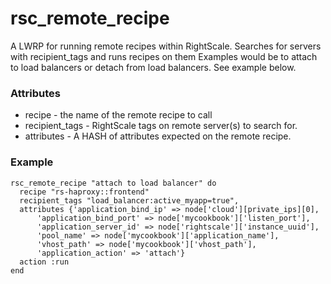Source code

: # rsc_remote_recipe
A LWRP for running remote recipes within RightScale. Searches for servers with recipient_tags and runs recipes on them  Examples would be to attach to load balancers or detach from load balancers.  See example below.

### Attributes
* recipe - the name of the remote recipe to call
* recipient_tags - RightScale tags on remote server(s) to search for.
* attributes - A HASH of attributes expected on the remote recipe.

### Example

```
rsc_remote_recipe "attach to load balancer" do
  recipe "rs-haproxy::frontend"
  recipient_tags "load_balancer:active_myapp=true",
  attributes {'application_bind_ip' => node['cloud'][private_ips][0],
      'application_bind_port' => node['mycookbook']['listen_port'],
      'application_server_id' => node['rightscale']['instance_uuid'],
      'pool_name' => node['mycookbook']['application_name'],
      'vhost_path' => node['mycookbook']['vhost_path'],
      'application_action' => 'attach'}
  action :run
end
```


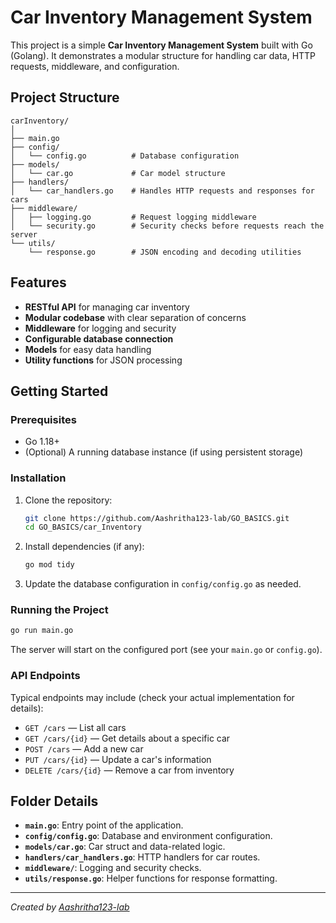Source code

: # Car Inventory Management System

This project is a simple **Car Inventory Management System** built with Go (Golang). It demonstrates a modular structure for handling car data, HTTP requests, middleware, and configuration.

## Project Structure

```
carInventory/
│
├── main.go
├── config/
│   └── config.go          # Database configuration
├── models/
│   └── car.go             # Car model structure
├── handlers/
│   └── car_handlers.go    # Handles HTTP requests and responses for cars
├── middleware/
│   ├── logging.go         # Request logging middleware
│   └── security.go        # Security checks before requests reach the server
└── utils/
    └── response.go        # JSON encoding and decoding utilities
```

## Features

- **RESTful API** for managing car inventory
- **Modular codebase** with clear separation of concerns
- **Middleware** for logging and security
- **Configurable database connection**
- **Models** for easy data handling
- **Utility functions** for JSON processing

## Getting Started

### Prerequisites

- Go 1.18+
- (Optional) A running database instance (if using persistent storage)

### Installation

1. Clone the repository:
    ```bash
    git clone https://github.com/Aashritha123-lab/GO_BASICS.git
    cd GO_BASICS/car_Inventory
    ```

2. Install dependencies (if any):
    ```bash
    go mod tidy
    ```

3. Update the database configuration in `config/config.go` as needed.

### Running the Project

```bash
go run main.go
```

The server will start on the configured port (see your `main.go` or `config.go`).

### API Endpoints

Typical endpoints may include (check your actual implementation for details):

- `GET /cars` — List all cars
- `GET /cars/{id}` — Get details about a specific car
- `POST /cars` — Add a new car
- `PUT /cars/{id}` — Update a car's information
- `DELETE /cars/{id}` — Remove a car from inventory

## Folder Details

- **`main.go`**: Entry point of the application.
- **`config/config.go`**: Database and environment configuration.
- **`models/car.go`**: Car struct and data-related logic.
- **`handlers/car_handlers.go`**: HTTP handlers for car routes.
- **`middleware/`**: Logging and security checks.
- **`utils/response.go`**: Helper functions for response formatting.


---

*Created by [Aashritha123-lab](https://github.com/Aashritha123-lab)*
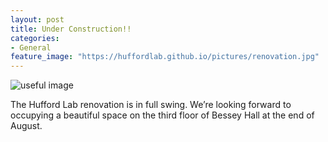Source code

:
 ```yaml
---
layout: post
title: Under Construction!!
categories:
- General
feature_image: "https://huffordlab.github.io/pictures/renovation.jpg"
---
```


![useful image](https://huffordlab.github.io/pictures/renovation.jpg)

  

The Hufford Lab renovation is in full swing. We’re looking forward to occupying a beautiful space on the third floor of Bessey Hall at the end of August.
####
__Description of the task__. Tell how many lines above include the word "pictures". Give the number alone.

__Answer to the exercise__. 2